Saved entries
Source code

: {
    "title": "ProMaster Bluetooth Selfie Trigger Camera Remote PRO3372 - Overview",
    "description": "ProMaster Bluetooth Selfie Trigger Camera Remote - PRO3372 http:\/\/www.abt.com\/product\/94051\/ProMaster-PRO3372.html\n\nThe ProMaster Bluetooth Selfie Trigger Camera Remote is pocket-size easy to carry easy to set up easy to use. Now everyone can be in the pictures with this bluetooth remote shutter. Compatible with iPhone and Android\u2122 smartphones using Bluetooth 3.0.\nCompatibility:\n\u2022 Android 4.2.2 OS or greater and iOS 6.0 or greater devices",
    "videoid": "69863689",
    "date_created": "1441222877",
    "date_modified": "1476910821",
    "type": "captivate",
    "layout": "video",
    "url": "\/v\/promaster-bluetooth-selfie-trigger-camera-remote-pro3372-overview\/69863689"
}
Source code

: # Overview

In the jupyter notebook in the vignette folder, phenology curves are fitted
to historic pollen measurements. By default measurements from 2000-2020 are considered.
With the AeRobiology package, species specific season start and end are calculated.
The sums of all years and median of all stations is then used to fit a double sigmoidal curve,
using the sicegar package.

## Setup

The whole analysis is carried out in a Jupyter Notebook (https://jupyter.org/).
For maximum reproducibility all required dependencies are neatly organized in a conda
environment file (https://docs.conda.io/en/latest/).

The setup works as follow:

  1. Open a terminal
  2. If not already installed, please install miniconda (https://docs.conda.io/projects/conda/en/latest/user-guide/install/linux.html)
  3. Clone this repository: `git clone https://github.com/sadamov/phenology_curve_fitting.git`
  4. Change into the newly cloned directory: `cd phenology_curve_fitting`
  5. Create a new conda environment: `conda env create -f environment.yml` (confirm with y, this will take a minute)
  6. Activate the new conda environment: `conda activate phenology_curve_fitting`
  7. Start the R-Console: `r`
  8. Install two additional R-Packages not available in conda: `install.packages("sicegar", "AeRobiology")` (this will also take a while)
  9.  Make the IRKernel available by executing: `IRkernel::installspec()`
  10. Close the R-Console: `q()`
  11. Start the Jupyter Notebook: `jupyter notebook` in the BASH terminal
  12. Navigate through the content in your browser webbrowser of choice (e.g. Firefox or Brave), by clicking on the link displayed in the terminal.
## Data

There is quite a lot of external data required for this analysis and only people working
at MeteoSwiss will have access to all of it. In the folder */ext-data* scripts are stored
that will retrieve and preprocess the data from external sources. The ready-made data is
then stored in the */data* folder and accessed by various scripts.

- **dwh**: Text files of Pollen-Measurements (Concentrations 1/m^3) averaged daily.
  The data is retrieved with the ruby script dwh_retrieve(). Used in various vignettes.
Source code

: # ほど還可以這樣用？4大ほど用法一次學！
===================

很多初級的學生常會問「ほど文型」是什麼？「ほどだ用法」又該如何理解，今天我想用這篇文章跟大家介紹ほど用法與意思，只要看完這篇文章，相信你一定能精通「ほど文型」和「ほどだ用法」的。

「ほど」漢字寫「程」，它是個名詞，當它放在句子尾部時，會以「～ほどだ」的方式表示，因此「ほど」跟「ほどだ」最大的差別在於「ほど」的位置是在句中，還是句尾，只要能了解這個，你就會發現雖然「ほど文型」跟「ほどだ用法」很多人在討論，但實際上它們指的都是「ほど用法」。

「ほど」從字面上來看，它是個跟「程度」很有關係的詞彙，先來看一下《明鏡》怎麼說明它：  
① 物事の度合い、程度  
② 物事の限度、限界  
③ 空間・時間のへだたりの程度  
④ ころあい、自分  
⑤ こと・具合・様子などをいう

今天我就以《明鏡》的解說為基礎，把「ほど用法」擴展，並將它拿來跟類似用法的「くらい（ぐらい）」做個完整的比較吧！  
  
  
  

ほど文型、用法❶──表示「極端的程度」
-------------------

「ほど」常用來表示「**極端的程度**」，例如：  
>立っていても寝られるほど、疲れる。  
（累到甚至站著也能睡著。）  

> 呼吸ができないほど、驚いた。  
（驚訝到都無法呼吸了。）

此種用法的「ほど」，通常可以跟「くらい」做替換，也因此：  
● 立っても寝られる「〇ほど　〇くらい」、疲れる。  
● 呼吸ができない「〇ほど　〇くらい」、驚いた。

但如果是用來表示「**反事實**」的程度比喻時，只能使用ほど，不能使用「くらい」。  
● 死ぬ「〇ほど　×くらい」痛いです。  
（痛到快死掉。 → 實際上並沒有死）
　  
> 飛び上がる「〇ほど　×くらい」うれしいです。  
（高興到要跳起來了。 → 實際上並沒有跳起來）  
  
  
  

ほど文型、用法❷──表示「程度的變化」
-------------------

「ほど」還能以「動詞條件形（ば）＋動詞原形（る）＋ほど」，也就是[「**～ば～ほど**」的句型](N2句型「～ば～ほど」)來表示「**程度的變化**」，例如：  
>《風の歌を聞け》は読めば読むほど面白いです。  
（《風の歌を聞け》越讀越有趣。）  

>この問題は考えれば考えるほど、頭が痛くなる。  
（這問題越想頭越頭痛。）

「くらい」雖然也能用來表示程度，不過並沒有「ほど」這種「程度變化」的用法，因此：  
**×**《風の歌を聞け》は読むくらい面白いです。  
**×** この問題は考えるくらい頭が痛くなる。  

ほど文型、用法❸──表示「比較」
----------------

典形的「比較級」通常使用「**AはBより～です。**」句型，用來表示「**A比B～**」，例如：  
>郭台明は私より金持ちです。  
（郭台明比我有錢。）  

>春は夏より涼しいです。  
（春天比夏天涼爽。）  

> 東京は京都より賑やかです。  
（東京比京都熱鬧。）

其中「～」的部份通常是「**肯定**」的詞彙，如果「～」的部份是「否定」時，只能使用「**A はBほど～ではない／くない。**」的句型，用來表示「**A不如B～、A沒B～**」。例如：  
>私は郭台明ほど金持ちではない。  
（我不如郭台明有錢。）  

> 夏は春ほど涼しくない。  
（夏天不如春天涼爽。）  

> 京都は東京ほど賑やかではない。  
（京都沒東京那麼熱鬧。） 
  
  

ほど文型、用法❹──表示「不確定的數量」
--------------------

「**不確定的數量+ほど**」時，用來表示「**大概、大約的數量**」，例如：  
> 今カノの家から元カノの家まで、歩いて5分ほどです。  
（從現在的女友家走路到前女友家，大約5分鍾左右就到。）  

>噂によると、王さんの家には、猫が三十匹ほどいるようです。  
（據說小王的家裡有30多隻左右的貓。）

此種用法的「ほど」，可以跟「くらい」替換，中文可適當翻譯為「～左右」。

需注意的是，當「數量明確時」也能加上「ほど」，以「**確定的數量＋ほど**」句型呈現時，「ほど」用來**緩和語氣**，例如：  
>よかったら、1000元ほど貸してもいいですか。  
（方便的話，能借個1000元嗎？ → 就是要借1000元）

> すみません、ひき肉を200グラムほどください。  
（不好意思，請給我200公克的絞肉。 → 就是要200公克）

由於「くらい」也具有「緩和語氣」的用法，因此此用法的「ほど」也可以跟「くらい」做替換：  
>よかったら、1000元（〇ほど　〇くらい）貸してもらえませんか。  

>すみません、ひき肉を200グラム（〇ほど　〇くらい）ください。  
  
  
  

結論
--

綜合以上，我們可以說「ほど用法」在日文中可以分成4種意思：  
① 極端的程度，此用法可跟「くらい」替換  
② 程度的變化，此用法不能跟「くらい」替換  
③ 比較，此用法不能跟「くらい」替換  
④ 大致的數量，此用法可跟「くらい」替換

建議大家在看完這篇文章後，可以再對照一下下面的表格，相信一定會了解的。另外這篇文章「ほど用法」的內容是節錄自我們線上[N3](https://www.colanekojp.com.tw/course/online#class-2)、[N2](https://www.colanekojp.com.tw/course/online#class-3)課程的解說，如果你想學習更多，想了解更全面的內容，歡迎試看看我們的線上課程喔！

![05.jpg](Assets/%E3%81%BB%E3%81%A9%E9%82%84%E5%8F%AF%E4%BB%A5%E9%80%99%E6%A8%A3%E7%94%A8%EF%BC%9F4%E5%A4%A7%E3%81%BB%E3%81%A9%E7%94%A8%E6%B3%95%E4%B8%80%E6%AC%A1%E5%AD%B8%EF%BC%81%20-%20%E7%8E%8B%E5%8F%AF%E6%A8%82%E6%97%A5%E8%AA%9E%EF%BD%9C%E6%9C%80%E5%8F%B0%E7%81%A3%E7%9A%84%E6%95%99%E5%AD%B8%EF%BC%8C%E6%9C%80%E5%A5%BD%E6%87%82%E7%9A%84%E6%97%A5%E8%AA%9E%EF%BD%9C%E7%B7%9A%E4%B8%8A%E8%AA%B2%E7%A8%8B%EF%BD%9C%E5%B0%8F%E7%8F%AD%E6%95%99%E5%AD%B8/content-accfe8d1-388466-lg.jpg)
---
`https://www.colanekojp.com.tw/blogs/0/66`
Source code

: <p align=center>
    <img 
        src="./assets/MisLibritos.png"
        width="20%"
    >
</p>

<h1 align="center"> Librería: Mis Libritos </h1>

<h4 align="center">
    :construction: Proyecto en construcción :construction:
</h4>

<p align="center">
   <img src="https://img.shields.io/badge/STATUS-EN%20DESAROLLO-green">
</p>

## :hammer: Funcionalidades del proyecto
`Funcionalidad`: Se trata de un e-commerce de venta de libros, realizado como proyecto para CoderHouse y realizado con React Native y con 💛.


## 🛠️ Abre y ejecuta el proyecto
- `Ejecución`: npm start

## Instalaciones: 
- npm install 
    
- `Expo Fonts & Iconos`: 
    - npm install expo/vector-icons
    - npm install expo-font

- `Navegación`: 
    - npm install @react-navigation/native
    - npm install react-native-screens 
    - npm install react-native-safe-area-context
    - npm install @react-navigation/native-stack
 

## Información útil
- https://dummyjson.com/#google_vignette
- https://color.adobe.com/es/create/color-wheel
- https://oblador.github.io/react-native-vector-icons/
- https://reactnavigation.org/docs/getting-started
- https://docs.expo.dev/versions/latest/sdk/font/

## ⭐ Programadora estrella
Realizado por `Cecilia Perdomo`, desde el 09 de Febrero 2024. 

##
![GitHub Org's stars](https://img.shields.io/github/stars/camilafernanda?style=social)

Exercise requirements:
Only the lines from the start of the data to the line holding "With the AeRobiology" are wanted; return them exactly, both ends included.

Response:
Source code

: {
    "title": "ProMaster Bluetooth Selfie Trigger Camera Remote PRO3372 - Overview",
    "description": "ProMaster Bluetooth Selfie Trigger Camera Remote - PRO3372 http:\/\/www.abt.com\/product\/94051\/ProMaster-PRO3372.html\n\nThe ProMaster Bluetooth Selfie Trigger Camera Remote is pocket-size easy to carry easy to set up easy to use. Now everyone can be in the pictures with this bluetooth remote shutter. Compatible with iPhone and Android\u2122 smartphones using Bluetooth 3.0.\nCompatibility:\n\u2022 Android 4.2.2 OS or greater and iOS 6.0 or greater devices",
    "videoid": "69863689",
    "date_created": "1441222877",
    "date_modified": "1476910821",
    "type": "captivate",
    "layout": "video",
    "url": "\/v\/promaster-bluetooth-selfie-trigger-camera-remote-pro3372-overview\/69863689"
}
Source code

: # Overview

In the jupyter notebook in the vignette folder, phenology curves are fitted
to historic pollen measurements. By default measurements from 2000-2020 are considered.
With the AeRobiology package, species specific season start and end are calculated.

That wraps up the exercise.